Student Research - Mission Earth
MOSAIC: Metadata Optimization and Statistical Anomaly Detection using Unsupervised Clustering for Geospatial Temperature Data
Organization(s):United States of America Citizen Science
Country:United States of America
Student(s):Neel Kansara, Darryl Tang, Jordan Tran
Grade Level:Secondary School (grades 9-12, ages 14-18)
Educator(s):Andrew Clark, Dr. Kevin Czajkowski, Brianna Lind, Dr. Russanne Low, Ian Maywar, Sara Mierzwiak, Pramila Paudyal
Contributors:
Report Type(s):Mission Earth Report
Protocols:Surface Temperature
Presentation Video:
View Video
Presentation Poster:
View Document
Language(s):English
Date Submitted:07/26/2025
This analysis produces a robust, interpretable flagging system for identifying anomalies in surface temperature data collected as a part of the GLOBE mission, through metadata augmentation and the use of unsupervised clustering algorithms and statistical tests. Our research highlights the varied results of individual clustering models, justifying an ensemble scoring approach between multiple unsupervised clustering models. The partial correlations among various anomaly flags are also demonstrated, showing that the flagging system captures multiple dimensions of abnormality.
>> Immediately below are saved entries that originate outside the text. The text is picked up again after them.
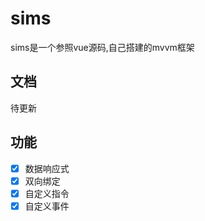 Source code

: # sims
sims是一个参照vue源码,自己搭建的mvvm框架

## 文档
待更新
## 功能
- [x] 数据响应式   
- [x] 双向绑定   
- [x] 自定义指令   
- [x] 自定义事件    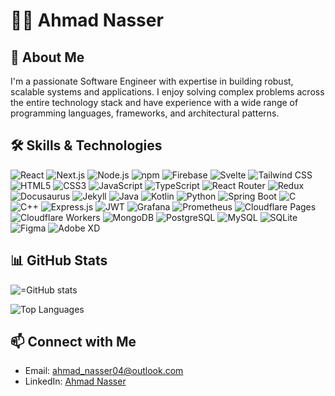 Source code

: # 👨‍💻 Ahmad Nasser

## 👋 About Me

I'm a passionate Software Engineer with expertise in building robust, scalable systems and applications. I enjoy solving complex problems across the entire technology stack and have experience with a wide range of programming languages, frameworks, and architectural patterns.

## 🛠️ Skills & Technologies

<div>
  <img src="https://img.shields.io/badge/-React-61DAFB?style=for-the-badge&logo=react&logoColor=black" alt="React" />
  <img src="https://img.shields.io/badge/-Next.js-000000?style=for-the-badge&logo=next.js&logoColor=white" alt="Next.js" />
  <img src="https://img.shields.io/badge/-Node.js-339933?style=for-the-badge&logo=node.js&logoColor=white" alt="Node.js" />
  <img src="https://img.shields.io/badge/-npm-CB3837?style=for-the-badge&logo=npm&logoColor=white" alt="npm" />
  <img src="https://img.shields.io/badge/-Firebase-FFCA28?style=for-the-badge&logo=firebase&logoColor=black" alt="Firebase" />
  <img src="https://img.shields.io/badge/-Svelte-FF3E00?style=for-the-badge&logo=svelte&logoColor=white" alt="Svelte" />
  <img src="https://img.shields.io/badge/-Tailwind%20CSS-38B2AC?style=for-the-badge&logo=tailwind-css&logoColor=white" alt="Tailwind CSS" />
  <img src="https://img.shields.io/badge/-HTML5-E34F26?style=for-the-badge&logo=html5&logoColor=white" alt="HTML5" />
  <img src="https://img.shields.io/badge/-CSS3-1572B6?style=for-the-badge&logo=css3&logoColor=white" alt="CSS3" />
  <img src="https://img.shields.io/badge/-JavaScript-F7DF1E?style=for-the-badge&logo=javascript&logoColor=black" alt="JavaScript" />
  <img src="https://img.shields.io/badge/-TypeScript-3178C6?style=for-the-badge&logo=typescript&logoColor=white" alt="TypeScript" />
  <img src="https://img.shields.io/badge/-React%20Router-CA4245?style=for-the-badge&logo=react-router&logoColor=white" alt="React Router" />
  <img src="https://img.shields.io/badge/-Redux-764ABC?style=for-the-badge&logo=redux&logoColor=white" alt="Redux" />
  <img src="https://img.shields.io/badge/-Docusaurus-2E8555?style=for-the-badge&logo=docusaurus&logoColor=white" alt="Docusaurus" />
  <img src="https://img.shields.io/badge/-Jekyll-CC0000?style=for-the-badge&logo=jekyll&logoColor=white" alt="Jekyll" />
  <img src="https://img.shields.io/badge/-Java-007396?style=for-the-badge&logo=java&logoColor=white" alt="Java" />
  <img src="https://img.shields.io/badge/-Kotlin-7F52FF?style=for-the-badge&logo=kotlin&logoColor=white" alt="Kotlin" />
  <img src="https://img.shields.io/badge/-Python-3776AB?style=for-the-badge&logo=python&logoColor=white" alt="Python" />
  <img src="https://img.shields.io/badge/-Spring%20Boot-6DB33F?style=for-the-badge&logo=spring-boot&logoColor=white" alt="Spring Boot" />
  <img src="https://img.shields.io/badge/-C-A8B9CC?style=for-the-badge&logo=c&logoColor=black" alt="C" />
  <img src="https://img.shields.io/badge/-C++-00599C?style=for-the-badge&logo=c%2B%2B&logoColor=white" alt="C++" />
  <img src="https://img.shields.io/badge/-Express.js-000000?style=for-the-badge&logo=express&logoColor=white" alt="Express.js" />
  <img src="https://img.shields.io/badge/-JWT-000000?style=for-the-badge&logo=json-web-tokens&logoColor=white" alt="JWT" />
  <img src="https://img.shields.io/badge/-Grafana-F46800?style=for-the-badge&logo=grafana&logoColor=white" alt="Grafana" />
  <img src="https://img.shields.io/badge/-Prometheus-E6522C?style=for-the-badge&logo=prometheus&logoColor=white" alt="Prometheus" />
  <img src="https://img.shields.io/badge/-Cloudflare%20Pages-F38020?style=for-the-badge&logo=cloudflare&logoColor=white" alt="Cloudflare Pages" />
  <img src="https://img.shields.io/badge/-Cloudflare%20Workers-F38020?style=for-the-badge&logo=cloudflare&logoColor=white" alt="Cloudflare Workers" />
  <img src="https://img.shields.io/badge/-MongoDB-47A248?style=for-the-badge&logo=mongodb&logoColor=white" alt="MongoDB" />
  <img src="https://img.shields.io/badge/-PostgreSQL-336791?style=for-the-badge&logo=postgresql&logoColor=white" alt="PostgreSQL" />
  <img src="https://img.shields.io/badge/-MySQL-4479A1?style=for-the-badge&logo=mysql&logoColor=white" alt="MySQL" />
  <img src="https://img.shields.io/badge/-SQLite-003B57?style=for-the-badge&logo=sqlite&logoColor=white" alt="SQLite" />
  <img src="https://img.shields.io/badge/-Figma-F24E1E?style=for-the-badge&logo=figma&logoColor=white" alt="Figma" />
  <img src="https://img.shields.io/badge/-Adobe%20XD-FF61F6?style=for-the-badge&logo=adobe-xd&logoColor=white" alt="Adobe XD" />
</div>

## 📊 GitHub Stats

![=GitHub stats](https://github-readme-stats.vercel.app/api?username=AhmadNasser04&show_icons=true&theme=radical)

![Top Languages](https://github-readme-stats.vercel.app/api/top-langs/?username=AhmadNasser04&layout=compact&theme=radical)

## 📫 Connect with Me

- Email: ahmad_nasser04@outlook.com
- LinkedIn: [Ahmad Nasser](https://www.linkedin.com/in/ahmad-nasser-034222223/)

<!---
AhmadNasser04/AhmadNasser04 is a ✨ special ✨ repository because its `README.md` (this file) appears on your GitHub profile.
You can click the Preview link to take a look at your changes.
--->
The metadata augmentation and flagging approach added these columns to the GLOBE dataset:
➢ Metadata: Country, Country Code, Continent, Year, Month, Biome, Season
➢ Flags: latlon_range, high_elev_hot_temp, duplicated_coords, zscore_outlier, lof, mahalanobis, ensemble_score
This flagging system enhances the trustworthiness and usability of the data, providing future researchers with a scalable strategy to detect anomalies in Earth science datasets.